The single copy of HDHD1 on the chromosome of engineered E. coli strains denotes that promoter activity decides the expression level of the HDHD1 protein. Accordingly, we attempted to test a series of constitutive promoters (comprising two different RBSs)43 and an inducible T7 promoter to replace the previous trc promoter governing HDHD1 in CY11, correspondingly resulting in the strains CY12, CY13, CY14, CY15, and CY16 (Supplementary Figs. 41, 42). The fermentation results indicated that the Ψ titer exhibited a 1.3-fold increase (3.7 g·L−1) in CY15/pRL01 (HDHD1 was controlled by J23119 (RBS2) promoter), while the substitution with T7 promoter contributed to a 1.1-fold increase of Ψ titer, which is somewhat lower than that achieved with J23119 promoter substitution (Fig. 4d). Motivated by such outcome, we therefore hypothesized that the genes EcpsuG and NmygdH can also be effectively driven by a robust constitutive promoter, hence eliminating the IPTG addition. Accordingly, we constructed a new EcpsuG and NmygdH co-expression plasmid, pRL03, which includes a J23119 (RBS2) promoter cloned individually upstream of each gene (Fig. 4c). Of all strains (with individual introduction of pRL03) tested, the strain CY15/pRL03 exhibited the highest Ψ productivity (2.2 g·L−1) when using glucose as carbon source; nevertheless, the Ψ titer of related strains was generally lower than that of the strains with inducible expression system, regardless of glycerol or glucose used as the feeding medium (Fig. 4d, and Supplementary Fig. 43a).

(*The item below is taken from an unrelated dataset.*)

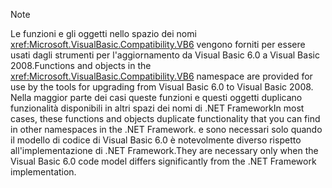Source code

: > [!NOTE]
>  <span data-ttu-id="46d64-101">Le funzioni e gli oggetti nello spazio dei nomi <xref:Microsoft.VisualBasic.Compatibility.VB6> vengono forniti per essere usati dagli strumenti per l'aggiornamento da Visual Basic 6.0 a Visual Basic 2008.</span><span class="sxs-lookup"><span data-stu-id="46d64-101">Functions and objects in the <xref:Microsoft.VisualBasic.Compatibility.VB6> namespace are provided for use by the tools for upgrading from Visual Basic 6.0 to Visual Basic 2008.</span></span> <span data-ttu-id="46d64-102">Nella maggior parte dei casi queste funzioni e questi oggetti duplicano funzionalità disponibili in altri spazi dei nomi di .NET Framework</span><span class="sxs-lookup"><span data-stu-id="46d64-102">In most cases, these functions and objects duplicate functionality that you can find in other namespaces in the .NET Framework.</span></span> <span data-ttu-id="46d64-103">e sono necessari solo quando il modello di codice di Visual Basic 6.0 è notevolmente diverso rispetto all'implementazione di .NET Framework.</span><span class="sxs-lookup"><span data-stu-id="46d64-103">They are necessary only when the Visual Basic 6.0 code model differs significantly from the .NET Framework implementation.</span></span>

To comprehensively evaluate the intracellular performances of Ψ biosynthetic pathway distinctly driven by inducible and constitutive promoters, a 96 h fed-batch fermentation of CY15/pRL01 and CY15/pRL03 was conducted in a 5 L bioreactor. Furthermore, glycerol and glucose feeding mediums were independently used to evaluate the impact of carbon source on Ψ production (Fig. 4e, and Supplementary Fig. 43b). Notably, CY15/pRL03, utilizing glucose as carbon source, exhibited more optimal performance with a 2.9-fold increase of Ψ titer (28.7 g·L−1) and superior growth status (23.3 g·L−1, DCW), suggesting that the combination of constitutive expression system and supplying glucose as carbon source can significantly enhance Ψ production efficiency (Fig. 4f).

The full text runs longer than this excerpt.